[Data extract — start]
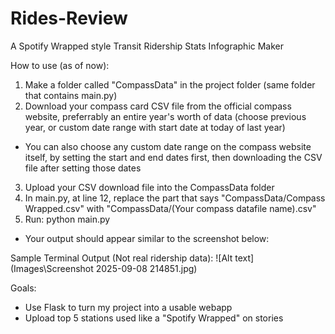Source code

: # Rides-Review

A Spotify Wrapped style Transit Ridership Stats Infographic Maker

How to use (as of now):

1. Make a folder called "CompassData" in the project folder (same folder that contains main.py)
2. Download your compass card CSV file from the official compass website, preferrably an entire year's worth of data (choose previous year, or custom date range with start date at today of last year)
- You can also choose any custom date range on the compass website itself, by setting the start and end dates first, then downloading the CSV file after setting those dates
3. Upload your CSV download file into the CompassData folder
4. In main.py, at line 12, replace the part that says "CompassData/Compass Wrapped.csv" with "CompassData/(Your compass datafile name).csv"
5. Run: python main.py
- Your output should appear similar to the screenshot below:

Sample Terminal Output (Not real ridership data):
![Alt text](Images\Screenshot 2025-09-08 214851.jpg)

Goals:
- Use Flask to turn my project into a usable webapp
- Upload top 5 stations used like a "Spotify Wrapped" on stories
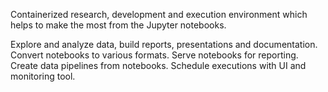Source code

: Containerized research, development and execution environment which helps to make the most from the Jupyter notebooks.  

Explore and analyze data, build reports, presentations and documentation. Convert notebooks to various formats. 
Serve notebooks for reporting. Create data pipelines from notebooks. Schedule executions with UI and monitoring tool. 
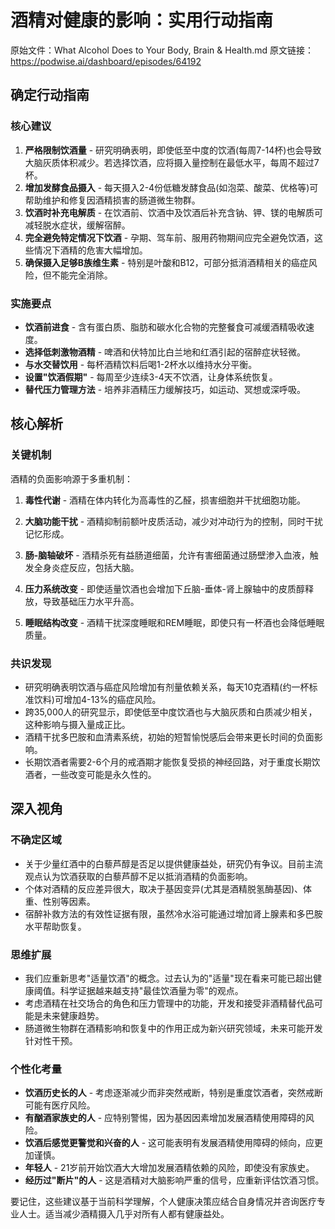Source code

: # 酒精对健康的影响：实用行动指南

原始文件：What Alcohol Does to Your Body, Brain & Health.md
原文链接：https://podwise.ai/dashboard/episodes/64192

## 确定行动指南

### 核心建议
1. **严格限制饮酒量** - 研究明确表明，即使低至中度的饮酒(每周7-14杯)也会导致大脑灰质体积减少。若选择饮酒，应将摄入量控制在最低水平，每周不超过7杯。
2. **增加发酵食品摄入** - 每天摄入2-4份低糖发酵食品(如泡菜、酸菜、优格等)可帮助维护和修复因酒精损害的肠道微生物群。
3. **饮酒时补充电解质** - 在饮酒前、饮酒中及饮酒后补充含钠、钾、镁的电解质可减轻脱水症状，缓解宿醉。
4. **完全避免特定情况下饮酒** - 孕期、驾车前、服用药物期间应完全避免饮酒，这些情况下酒精的危害大幅增加。
5. **确保摄入足够B族维生素** - 特别是叶酸和B12，可部分抵消酒精相关的癌症风险，但不能完全消除。

### 实施要点
- **饮酒前进食** - 含有蛋白质、脂肪和碳水化合物的完整餐食可减缓酒精吸收速度。
- **选择低刺激物酒精** - 啤酒和伏特加比白兰地和红酒引起的宿醉症状轻微。
- **与水交替饮用** - 每杯酒精饮料后喝1-2杯水以维持水分平衡。
- **设置"饮酒假期"** - 每周至少连续3-4天不饮酒，让身体系统恢复。
- **替代压力管理方法** - 培养非酒精压力缓解技巧，如运动、冥想或深呼吸。

## 核心解析

### 关键机制
酒精的负面影响源于多重机制：

1. **毒性代谢** - 酒精在体内转化为高毒性的乙醛，损害细胞并干扰细胞功能。

2. **大脑功能干扰** - 酒精抑制前额叶皮质活动，减少对冲动行为的控制，同时干扰记忆形成。

3. **肠-脑轴破坏** - 酒精杀死有益肠道细菌，允许有害细菌通过肠壁渗入血液，触发全身炎症反应，包括大脑。

4. **压力系统改变** - 即使适量饮酒也会增加下丘脑-垂体-肾上腺轴中的皮质醇释放，导致基础压力水平升高。

5. **睡眠结构改变** - 酒精干扰深度睡眠和REM睡眠，即使只有一杯酒也会降低睡眠质量。

### 共识发现
- 研究明确表明饮酒与癌症风险增加有剂量依赖关系，每天10克酒精(约一杯标准饮料)可增加4-13%的癌症风险。
- 跨35,000人的研究显示，即使低至中度饮酒也与大脑灰质和白质减少相关，这种影响与摄入量成正比。
- 酒精干扰多巴胺和血清素系统，初始的短暂愉悦感后会带来更长时间的负面影响。
- 长期饮酒者需要2-6个月的戒酒期才能恢复受损的神经回路，对于重度长期饮酒者，一些改变可能是永久性的。

## 深入视角

### 不确定区域
- 关于少量红酒中的白藜芦醇是否足以提供健康益处，研究仍有争议。目前主流观点认为饮酒获取的白藜芦醇不足以抵消酒精的负面影响。
- 个体对酒精的反应差异很大，取决于基因变异(尤其是酒精脱氢酶基因)、体重、性别等因素。
- 宿醉补救方法的有效性证据有限，虽然冷水浴可能通过增加肾上腺素和多巴胺水平帮助恢复。

### 思维扩展
- 我们应重新思考"适量饮酒"的概念。过去认为的"适量"现在看来可能已超出健康阈值。科学证据越来越支持"最佳饮酒量为零"的观点。
- 考虑酒精在社交场合的角色和压力管理中的功能，开发和接受非酒精替代品可能是未来健康趋势。
- 肠道微生物群在酒精影响和恢复中的作用正成为新兴研究领域，未来可能开发针对性干预。

### 个性化考量
- **饮酒历史长的人** - 考虑逐渐减少而非突然戒断，特别是重度饮酒者，突然戒断可能有医疗风险。
- **有酗酒家族史的人** - 应特别警惕，因为基因因素增加发展酒精使用障碍的风险。
- **饮酒后感觉更警觉和兴奋的人** - 这可能表明有发展酒精使用障碍的倾向，应更加谨慎。
- **年轻人** - 21岁前开始饮酒大大增加发展酒精依赖的风险，即使没有家族史。
- **经历过"断片"的人** - 这是酒精对大脑影响严重的信号，应重新评估饮酒习惯。

要记住，这些建议基于当前科学理解，个人健康决策应结合自身情况并咨询医疗专业人士。适当减少酒精摄入几乎对所有人都有健康益处。
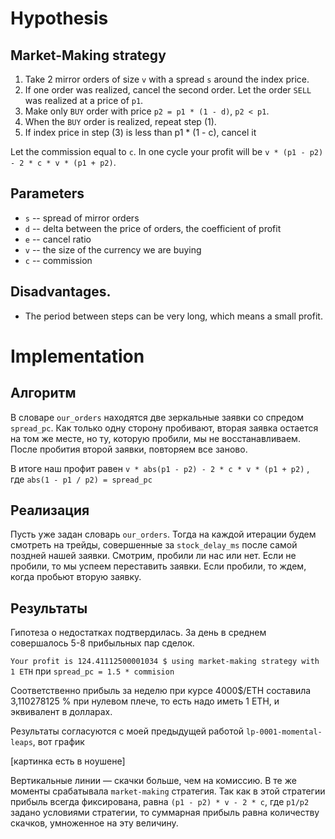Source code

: # Hypothesis
## Market-Making strategy
1. Take 2 mirror orders of size `v` with a spread `s` around the index price.
2. If one order was realized, cancel the second order. Let the order `SELL` was realized at a price of `p1`.
3. Make only `BUY` order with price `p2 = p1 * (1 - d)`, `p2 < p1`.
4. When the `BUY` order is realized, repeat step (1).
5. If index price in step (3) is less than p1 * (1 - c), cancel it

Let the commission equal to `c`. In one cycle your profit will be `v * (p1 - p2) - 2 * c * v * (p1 + p2)`.

## Parameters
- `s` -- spread of mirror orders
- `d` -- delta between the price of orders, the coefficient of profit
- `e` -- cancel ratio
- `v` -- the size of the currency we are buying
- `c` -- commission

## Disadvantages.
- The period between steps can be very long, which means a small profit.

# Implementation

## Алгоритм

В словаре `our_orders` находятся две зеркальные заявки со спредом `spread_pc`. Как только одну сторону пробивают, вторая заявка остается на том же месте, но ту, которую пробили, мы не восстанавливаем. После пробития второй заявки, повторяем все заново.

В итоге наш профит равен `v * abs(p1 - p2) - 2 * c * v * (p1 + p2)` , где `abs(1 - p1 / p2) = spread_pc`

## Реализация

Пусть уже задан словарь `our_orders`. Тогда на каждой итерации будем смотреть на трейды, совершенные за `stock_delay_ms` после самой поздней нашей заявки. Смотрим, пробили ли нас или нет. Если не пробили, то мы успеем переставить заявки. Если пробили, то ждем, когда пробьют вторую заявку.

## Результаты

Гипотеза о недостатках подтвердилась. За день в среднем совершалось 5-8 прибыльных пар сделок.

`Your profit is 124.41112500001034 $ using market-making strategy with 1 ETH` при `spread_pc = 1.5 * commision` 

Соответственно прибыль за неделю при курсе 4000$/ETH составила 3,110278125 % при нулевом плече, то есть надо иметь 1 ETH, и эквивалент в долларах.

Результаты согласуются с моей предыдущей работой `lp-0001-momental-leaps`, вот график

[картинка есть в ноушене]

Вертикальные линии —  скачки больше, чем на комиссию. В те же моменты срабатывала `market-making` стратегия. Так как в этой стратегии прибыль всегда фиксирована, равна `(p1 - p2) * v - 2 * c`, где `p1/p2` задано условиями стратегии, то суммарная прибыль равна количеству скачков, умноженное на эту величину.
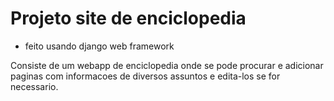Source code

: # Projeto site de enciclopedia

* feito usando django web framework

Consiste de um webapp de enciclopedia onde se pode procurar e adicionar paginas com informacoes de diversos assuntos e edita-los se for necessario.

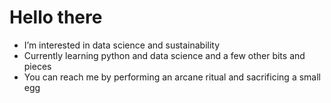 # Hello there
- I’m interested in data science and sustainability
- Currently learning python and data science and a few other bits and pieces
- You can reach me by performing an arcane ritual and sacrificing a small egg

<!---
Mr-Ixolate/Mr-Ixolate is a ✨ special ✨ repository because its `README.md` (this file) appears on your GitHub profile.
You can click the Preview link to take a look at your changes.
--->
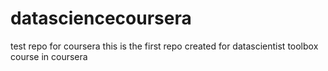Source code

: # datasciencecoursera
test repo for coursera 
this is the first repo created for datascientist toolbox course in coursera
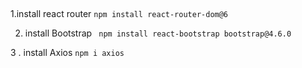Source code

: ## 

1.install react router
`npm install react-router-dom@6 `

2. install Bootstrap 
` npm install react-bootstrap bootstrap@4.6.0`

3 . install Axios 
`npm i axios`
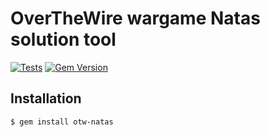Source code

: # OverTheWire wargame Natas solution tool
[![Tests](https://github.com/animotto/otw-natas/actions/workflows/tests.yml/badge.svg)](https://github.com/animotto/otw-natas/actions/workflows/tests.yml)
[![Gem Version](https://badge.fury.io/rb/otw-natas.svg)](https://badge.fury.io/rb/otw-natas)

## Installation
    $ gem install otw-natas
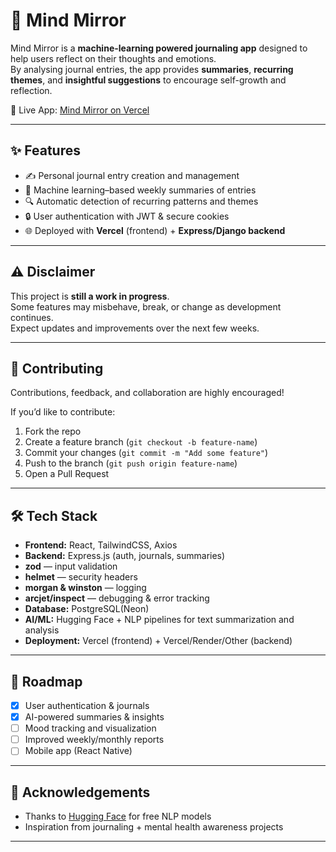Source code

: # 🧠 Mind Mirror  

Mind Mirror is a **machine-learning powered journaling app** designed to help users reflect on their thoughts and emotions.  
By analysing journal entries, the app provides **summaries**, **recurring themes**, and **insightful suggestions** to encourage self-growth and reflection.  

🚀 Live App: [Mind Mirror on Vercel](https://mind-mirror-three.vercel.app/)  

---

## ✨ Features
- ✍️ Personal journal entry creation and management  
- 🤖 Machine learning–based weekly summaries of entries  
- 🔍 Automatic detection of recurring patterns and themes  
- 🔒 User authentication with JWT & secure cookies  
- 🌐 Deployed with **Vercel** (frontend) + **Express/Django backend**  

---

## ⚠️ Disclaimer
This project is **still a work in progress**.  
Some features may misbehave, break, or change as development continues.  
Expect updates and improvements over the next few weeks.  

---

## 🤝 Contributing
Contributions, feedback, and collaboration are highly encouraged!  

If you’d like to contribute:
1. Fork the repo  
2. Create a feature branch (`git checkout -b feature-name`)  
3. Commit your changes (`git commit -m "Add some feature"`)  
4. Push to the branch (`git push origin feature-name`)  
5. Open a Pull Request  

---

## 🛠️ Tech Stack
- **Frontend:** React, TailwindCSS, Axios  
- **Backend:** Express.js (auth, journals, summaries)  
- **zod** — input validation
- **helmet** — security headers
- **morgan & winston** — logging
- **arcjet/inspect** — debugging & error tracking
- **Database:** PostgreSQL(Neon)  
- **AI/ML:** Hugging Face + NLP pipelines for text summarization and analysis  
- **Deployment:** Vercel (frontend) + Vercel/Render/Other (backend)  

---

## 📅 Roadmap
- [x] User authentication & journals  
- [x] AI-powered summaries & insights  
- [ ] Mood tracking and visualization  
- [ ] Improved weekly/monthly reports  
- [ ] Mobile app (React Native)  

---

## 🙌 Acknowledgements
- Thanks to [Hugging Face](https://huggingface.co/) for free NLP models  
- Inspiration from journaling + mental health awareness projects  

---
[Data extract — finish]
Among the lines above, the one with "- 肠道微生物群在酒精影响和" opens the part to repeat and the one with "## Алгоритм" closes it; repeat only that part exactly, with no pictures.

- 肠道微生物群在酒精影响和恢复中的作用正成为新兴研究领域，未来可能开发针对性干预。

### 个性化考量
- **饮酒历史长的人** - 考虑逐渐减少而非突然戒断，特别是重度饮酒者，突然戒断可能有医疗风险。
- **有酗酒家族史的人** - 应特别警惕，因为基因因素增加发展酒精使用障碍的风险。
- **饮酒后感觉更警觉和兴奋的人** - 这可能表明有发展酒精使用障碍的倾向，应更加谨慎。
- **年轻人** - 21岁前开始饮酒大大增加发展酒精依赖的风险，即使没有家族史。
- **经历过"断片"的人** - 这是酒精对大脑影响严重的信号，应重新评估饮酒习惯。

要记住，这些建议基于当前科学理解，个人健康决策应结合自身情况并咨询医疗专业人士。适当减少酒精摄入几乎对所有人都有健康益处。
Source code

: # Hypothesis
## Market-Making strategy
1. Take 2 mirror orders of size `v` with a spread `s` around the index price.
2. If one order was realized, cancel the second order. Let the order `SELL` was realized at a price of `p1`.
3. Make only `BUY` order with price `p2 = p1 * (1 - d)`, `p2 < p1`.
4. When the `BUY` order is realized, repeat step (1).
5. If index price in step (3) is less than p1 * (1 - c), cancel it

Let the commission equal to `c`. In one cycle your profit will be `v * (p1 - p2) - 2 * c * v * (p1 + p2)`.

## Parameters
- `s` -- spread of mirror orders
- `d` -- delta between the price of orders, the coefficient of profit
- `e` -- cancel ratio
- `v` -- the size of the currency we are buying
- `c` -- commission

## Disadvantages.
- The period between steps can be very long, which means a small profit.

# Implementation

## Алгоритм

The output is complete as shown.